Menghadapi sepuluh pemain bayer Leverkusen, tim asuhannya tidak satupun berhasil mencetak gol sampai laga berakhir, inilah yang kemudian membuat sang manajer harus melayangkan kritik terhadap para pemainnya, terutama di lini depan yang menurut Don Carletto, kurang memuaskan.

Carlo Ancelotti Kritisi Performa Lini Serang Bayern

Bayern Munchen tak mampu keluar dari keterpurukan pasca kekalahan kandang yang mereka telan di ajang Liga Champions Eropa. Menghadapi Bayer leverkusen, juara bertahan bundesliga itu hanya mampu bermain imbang tanpa adanya gol yang tercipta sampai laga usai.

Dalam pertandingan tersebut, sebenarnya tuan rumah Leverkusen hanya bermain dengan 10 orang saja usai kartu merah Tim Jedjav pada menit ke-59. Namun, Bayern gagal memanfaatkan keunggulan jumlah pemain di laga tersebut, padahal Roten total melepaskan 21 tembakan, enam di antaranya on target, namun tidak ada satu pun yang bersarang di gawang Bernd Leno.

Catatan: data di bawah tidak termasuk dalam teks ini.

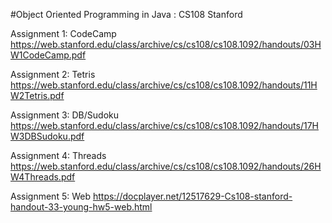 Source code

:#Object Oriented Programming in Java : CS108 Stanford

Assignment 1: CodeCamp https://web.stanford.edu/class/archive/cs/cs108/cs108.1092/handouts/03HW1CodeCamp.pdf

Assignment 2: Tetris https://web.stanford.edu/class/archive/cs/cs108/cs108.1092/handouts/11HW2Tetris.pdf

Assignment 3: DB/Sudoku https://web.stanford.edu/class/archive/cs/cs108/cs108.1092/handouts/17HW3DBSudoku.pdf

Assignment 4: Threads https://web.stanford.edu/class/archive/cs/cs108/cs108.1092/handouts/26HW4Threads.pdf

Assignment 5: Web https://docplayer.net/12517629-Cs108-stanford-handout-33-young-hw5-web.html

Hasil seri itu membuat selisih Bayern di puncak klasemen Bundesliga terpangkas menjadi delapan poin dari pesaing terdekat RB Leipzig. Karenanya, pelatih Carlo Ancelotti kemudian menuturkan kekecewaanya, dimana dia mengkritisi lini serang tim asuhannya, seperti tumpul begitu saja.

“Saya rasa, performa tim ini cukup bagus, dengan tim kami yang menciptakan banyak peluan dalam pertandingan tersebut, namun sangat disayangkan karena kami hanya mendapati hasil imbang. Saya rasa, kami pantas menang. Tetapi Bayer Leverkusen bertarung dengan baik. Bagaimanapun, kami harusnya bisa meraih kemenangan dalam pertandingan nanti,”

“Banyaknya peluang yang terbuang adalah hal yang fatal. Faktanya, dalam pertandingan tersebut, kami memiliki empat sampai lima peluang emas. Saya juga punya kesempatan untuk mencetak gol, tetapi membuat keputusan salah. Itulah alasan saya dan tim ini merasa frustrasi dengan tim kami sendiri,” demikian kata sang manajer selepas laga.

Jika buruknya performa lini depan Bayern terus berlanjut, bukan tidak mungkin mereka gagal di Santiago bernabeu yang menjadi laga krusial bagi Die Roten dalam nasibnya di ajang Liga Champions Eropa tengah pekan ini.